Il grande violinista parla della situazione della musica colta in Italia, della mancanza di spazi per i giovani e della riforma "incomprensibile" dei conservatori
Il maestro Salvatore Accardo è un grande violinista, celebrato in tutto il mondo. Da sempre è vicino ai problemi concreti dei giovani musicisti, soprattutto in un periodo storico dove gli spazi e le occasioni riservati alla musica classica sono sempre meno. In Italia, più che in altri Paesi, ci sono dei veri talenti che hanno difficoltà a farsi sentire, a trovare concerti e quindi a farsi apprezzare.
Maestro, perché in Italia, nonostante le grandi individualità che esprime in campo musicale, c’è questa situazione?
«La verità è che le istituzioni non aiutano la musica. Il Governo non ha fatto e non fa nulla per risolvere questa situazione. Io ci speravo, eppure la situazione è sempre la stessa. È frustrante per un giovane e bravo musicista non potersi esibire perché non ci sono occasioni o esibirsi per miseri cachet . Ci sono così persone che non hanno un lavoro, mentre potrebbero averne uno meraviglioso».
Ma se lo Stato non interviene, potrebbero pensarci anche sponsor privati.
«Se non è incentivato a farlo, perché un privato dovrebbe aiutare un’orchestra?».
Lei tiene molti concerti all’estero, che cosa la colpisce rispetto alla situazione italiana?
«Da noi chiudono le orchestre, mentre in Germania, ad esempio, ogni città ha la sua orchestra: Dortmund, Duisburg, Karlsruhe. Berlino addirittura ne ha otto. La musica viene percepita come un valore».
Quanto ha influito la separazione netta che c’è in Italia tra cultura umanistica e cultura scientifica?
«Questo è un vero problema e ha a che fare con la necessità di formare un nuovo pubblico. Se parlo con un professionista all’estero, è difficile che non sappia di musica, perché fa parte del suo bagaglio culturale. In Italia si vive a compartimenti stagni, grazie anche alla televisione e al ruolo marginale a cui è stata relegata la musica nella scuola pubblica».
Si parla sempre dei giovani che sono poco attenti alla musica colta. Qual è il modo migliore per avvicinarli?
«In alcune società la musica è un elemento fondante, direi un collante sociale. Sono stato recentemente in Venezuela e ho assistito a una cosa meravigliosa: la nascita di centinaia di orchestre giovanili, grazie a un progetto del maestro José Antonio Abreu che ha tolto dalla strada moltissimi giovani dando loro uno strumento da suonare. La musica d’insieme crea legami, confronto, capacità di ascolto».
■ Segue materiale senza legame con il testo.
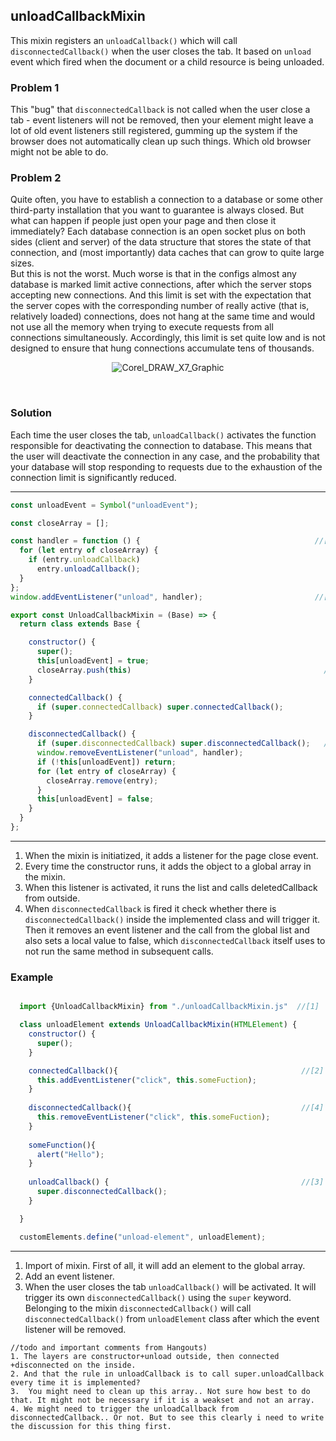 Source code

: ## unloadCallbackMixin
 This mixin registers an `unloadCallback()` which will call `disconnectedCallback()` when the user closes the tab. It based on `unload` event which fired when the document or a child resource is being unloaded.
### Problem 1 
This "bug" that `disconnectedCallback` is not called when the user close a tab - event listeners will not be removed, then your element might leave a lot of old event listeners still registered, gumming up the system if the browser does not automatically clean up such things. Which old browser might not be able to do. 
### Problem 2
Quite often, you have to establish a connection to a database or some other third-party installation that you want to guarantee is always closed. But what can happen if people just open your page and then close it immediately? 
Each database connection is an open socket plus on both sides (client and server) of the data structure that stores the state of that connection, and (most importantly) data caches that can grow to quite large sizes.<br>
But this is not the worst. Much worse is that in the configs almost any database is marked limit active connections, after which the server stops accepting new connections. And this limit is set with the expectation that the server copes with the corresponding number of really active (that is, relatively loaded) connections, does not hang at the same time and would not use all the memory when trying to execute requests from all connections simultaneously. Accordingly, this limit is set quite low and is not designed to ensure that hung connections accumulate tens of thousands.

<p align="center">
 <img src="https://preview.ibb.co/j8oXJz/Corel_DRAW_X7_Graphic.png" alt="Corel_DRAW_X7_Graphic" border="0">
</p><br>

### Solution
Each time the user closes the tab, `unloadCallback()` activates the function responsible for deactivating the connection to database. This means that the user will deactivate the connection in any case, and the probability that your database will stop responding to requests due to the exhaustion of the connection limit is significantly reduced.



***

```javascript
const unloadEvent = Symbol("unloadEvent");

const closeArray = [];

const handler = function () {                                       //[3]
  for (let entry of closeArray) {
    if (entry.unloadCallback)
      entry.unloadCallback();
  }
};
window.addEventListener("unload", handler);                         //[1]

export const UnloadCallbackMixin = (Base) => {
  return class extends Base {

    constructor() {
      super();
      this[unloadEvent] = true;
      closeArray.push(this)                                           //[2]
    }

    connectedCallback() {
      if (super.connectedCallback) super.connectedCallback();
    }

    disconnectedCallback() {
      if (super.disconnectedCallback) super.disconnectedCallback();   //[4]
      window.removeEventListener("unload", handler);
      if (!this[unloadEvent]) return;
      for (let entry of closeArray) {
        closeArray.remove(entry);
      }
      this[unloadEvent] = false;
    }
  }
};

```
***
1. When the mixin is initiatized, it adds a listener for the page close event.
2. Every time the constructor runs, it adds the object to a global array in the mixin.
3. When this listener is activated, it runs the list and calls deletedCallback from outside.
4. When `disconnectedCallback` is fired it check whether there is `disconnectedCallback()` inside the implemented class and will trigger it. Then it removes an event listener and the call from the global list and also sets a local value to false, which `disconnectedCallback` itself uses to not run the same method in subsequent calls.

### Example

```javascript

  import {UnloadCallbackMixin} from "./unloadCallbackMixin.js"  //[1]

  class unloadElement extends UnloadCallbackMixin(HTMLElement) {
    constructor() {
      super();
    }

    connectedCallback(){                                         //[2]
      this.addEventListener("click", this.someFuction);
    }
    
    disconnectedCallback(){                                      //[4]
      this.removeEventListener("click", this.someFuction);
    }
    
    someFunction(){
      alert("Hello");
    }
    
    unloadCallback() {                                           //[3]
      super.disconnectedCallback();
    }

  }

  customElements.define("unload-element", unloadElement);

```
***
1. Import of mixin. First of all, it will add an element to the global array.
2. Add an event listener.
3. When the user closes the tab `unloadCallback()` will be activated. It will trigger its own `disconnectedCallback()` using the `super` keyword. Belonging to the mixin `disconnectedCallback()` will call `disconnectedCallback()` from `unloadElement` class after which the event listener will be removed. 

```no-highlight
//todo and important comments from Hangouts)
1. The layers are constructor+unload outside, then connected +disconnected on the inside.
2. And that the rule in unloadCallback is to call super.unloadCallback every time it is implemented?
3.  You might need to clean up this array.. Not sure how best to do that. It might not be necessary if it is a weakset and not an array.
4. We might need to trigger the unloadCallback from disconnectedCallback.. Or not. But to see this clearly i need to write the discussion for this thing first.

```



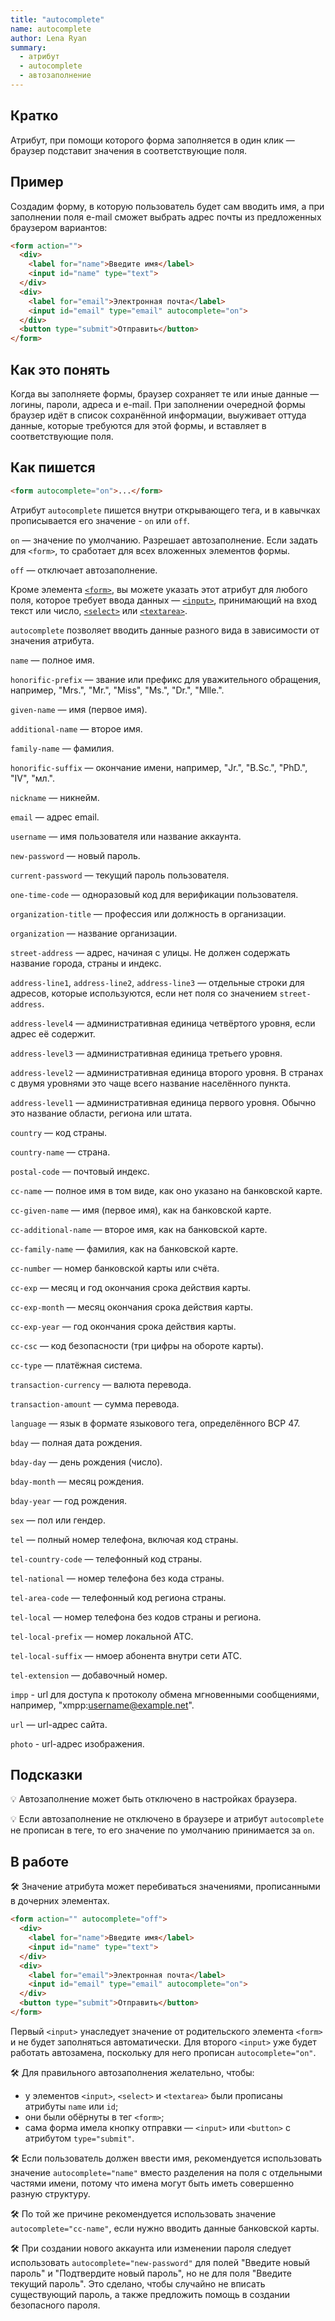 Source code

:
 ```yaml
---
title: "autocomplete"
name: autocomplete
author: Lena Ryan
summary:
  - атрибут
  - autocomplete
  - автозаполнение
---
```


## Кратко

Атрибут, при помощи которого форма заполняется в один клик — браузер подставит значения в соответствующие поля.

## Пример

Создадим форму, в которую пользователь будет сам вводить имя, а при заполнении поля e-mail сможет выбрать адрес почты из предложенных браузером вариантов:

```html
<form action="">
  <div>
    <label for="name">Введите имя</label>
    <input id="name" type="text">
  </div>
  <div>
    <label for="email">Электронная почта</label>
    <input id="email" type="email" autocomplete="on">
  </div>
  <button type="submit">Отправить</button>
</form>
```

## Как это понять

Когда вы заполняете формы, браузер сохраняет те или иные данные — логины, пароли, адреса и e-mail. При заполнении очередной формы браузер идёт в список сохранённой информации, выуживает оттуда данные, которые требуются для этой формы, и вставляет в соответствующие поля.

## Как пишется

```html
<form autocomplete="on">...</form>
```

Атрибут `autocomplete` пишется внутри открывающего тега, и в кавычках прописывается его значение - `on` или `off`.

`on` — значение по умолчанию. Разрешает автозаполнение. Если задать для `<form>`, то сработает для всех вложенных элементов формы.

`off` — отключает автозаполнение.

Кроме элемента [`<form>`](/html/doka/form), вы можете указать этот атрибут для любого поля, которое требует ввода данных — [`<input>`](/html/doka/input), принимающий на вход текст или число, [`<select>`](/html/doka/select) или [`<textarea>`](/html/doka/textarea).

`autocomplete` позволяет вводить данные разного вида в зависимости от значения атрибута.

`name` — полное имя.

`honorific-prefix` — звание или префикс для уважительного обращения, например, "Mrs.", "Mr.", "Miss", "Ms.", "Dr.", "Mlle.".

`given-name` — имя (первое имя).

`additional-name` — второе имя.

`family-name` — фамилия.

`honorific-suffix` — окончание имени, например, "Jr.", "B.Sc.", "PhD.", "IV", "мл.".

`nickname` — никнейм.

`email` — адрес email.

`username` — имя пользователя или название аккаунта.

`new-password` — новый пароль.

`current-password` — текущий пароль пользователя.

`one-time-code` — одноразовый код для верификации пользователя.

`organization-title` — профессия или должность в организации.

`organization` — название организации.

`street-address` — адрес, начиная с улицы. Не должен содержать название города, страны и индекс.

`address-line1`, `address-line2`, `address-line3` — отдельные строки для адресов, которые используются, если нет поля со значением `street-address`.

`address-level4` — административная единица четвёртого уровня, если адрес её содержит.

`address-level3` — административная единица третьего уровня.

`address-level2` — административная единица второго уровня. В странах с двумя уровнями это чаще всего название населённого пункта.

`address-level1` — административная единица первого уровня. Обычно это название области, региона или штата.

`country` — код страны.

`country-name` — страна.

`postal-code` — почтовый индекс.

`cc-name` — полное имя в том виде, как оно указано на банковской карте.

`cc-given-name` — имя (первое имя), как на банковской карте.

`cc-additional-name` — второе имя, как на банковской карте.

`cc-family-name` — фамилия, как на банковской карте.

`cc-number` — номер банковской карты или счёта.

`cc-exp` — месяц и год окончания срока действия карты.

`cc-exp-month` — месяц окончания срока действия карты.

`cc-exp-year` — год окончания срока действия карты.

`cc-csc` — код безопасности (три цифры на обороте карты).

`cc-type` — платёжная система.

`transaction-currency` — валюта перевода.

`transaction-amount` — сумма перевода.

`language` — язык в формате языкового тега, определённого BCP 47.

`bday` — полная дата рождения.

`bday-day` — день рождения (число).

`bday-month` — месяц рождения.

`bday-year` — год рождения.

`sex` — пол или гендер.

`tel` — полный номер телефона, включая код страны.

`tel-country-code` — телефонный код страны.

`tel-national` — номер телефона без кода страны.

`tel-area-code` — телефонный код региона страны.

`tel-local` — номер телефона без кодов страны и региона.

`tel-local-prefix` — номер локальной АТС.

`tel-local-suffix` — нмоер абонента внутри сети АТС.

`tel-extension` — добавочный номер.

`impp` - url для доступа к протоколу обмена мгновенными сообщениями, например, "xmpp:username@example.net".

`url` — url-адрес сайта.

`photo` - url-адрес изображения.

## Подсказки

💡 Автозаполнение может быть отключено в настройках браузера.

💡 Если автозаполнение не отключено в браузере и атрибут `autocomplete` не прописан в теге, то его значение по умолчанию принимается за `on`.

## В работе

🛠 Значение атрибута может перебиваться значениями, прописанными в дочерних элементах.

```html
<form action="" autocomplete="off">
  <div>
    <label for="name">Введите имя</label>
    <input id="name" type="text">
  </div>
  <div>
    <label for="email">Электронная почта</label>
    <input id="email" type="email" autocomplete="on">
  </div>
  <button type="submit">Отправить</button>
</form>
```

Первый `<input>` унаследует значение от родительского элемента `<form>` и не будет заполняться автоматически. Для второго `<input>` уже будет работать автозамена, поскольку для него прописан `autocomplete="on"`.

🛠 Для правильного автозаполнения желательно, чтобы:

- у элементов `<input>`, `<select>` и `<textarea>` были прописаны атрибуты `name` или `id`;
- они были обёрнуты в тег `<form>`;
- сама форма имела кнопку отправки — `<input>` или `<button>` с атрибутом `type="submit"`.

🛠 Если пользователь должен ввести имя, рекомендуется использовать значение `autocomplete="name"` вместо разделения на поля с отдельными частями имени, потому что имена могут быть иметь совершенно разную структуру.

🛠 По той же причине рекомендуется использовать значение `autocomplete="cc-name"`, если нужно вводить данные банковской карты.

🛠 При создании нового аккаунта или изменении пароля следует использовать `autocomplete="new-password"` для полей "Введите новый пароль" и "Подтвердите новый пароль", но не для поля "Введите текущий пароль". Это сделано, чтобы случайно не вписать существующий пароль, а также предложить помощь в создании безопасного пароля.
La musica contiene, dunque, un messaggio salvifico.
«Certo, è difficile trovare ragazzi tossicodipendenti o drogati tra i musicisti. Gustavo Dudamel, uno dei direttori d’orchestra più talentuosi in circolazione, arriva dall’esperienza venezuelana. C’è un grande valore positivo nella musica, ma questa cosa non entra nella testa dei nostri governanti».
Che cosa pensa dell’attuale riforma dei conservatori? Potrebbe contribuire a risolvere questa situazione?
«Io non ci ho capito niente e, come me, anche il mio amico Bruno Canino. Eppure, lo conosciamo un po’ questo mondo. Nell’insegnamento bisogna puntare alla qualità e non alla quantità. A che serve diplomare un musicista con dieci e lode se poi non sa nemmeno appoggiare l’archetto sulle corde del violino».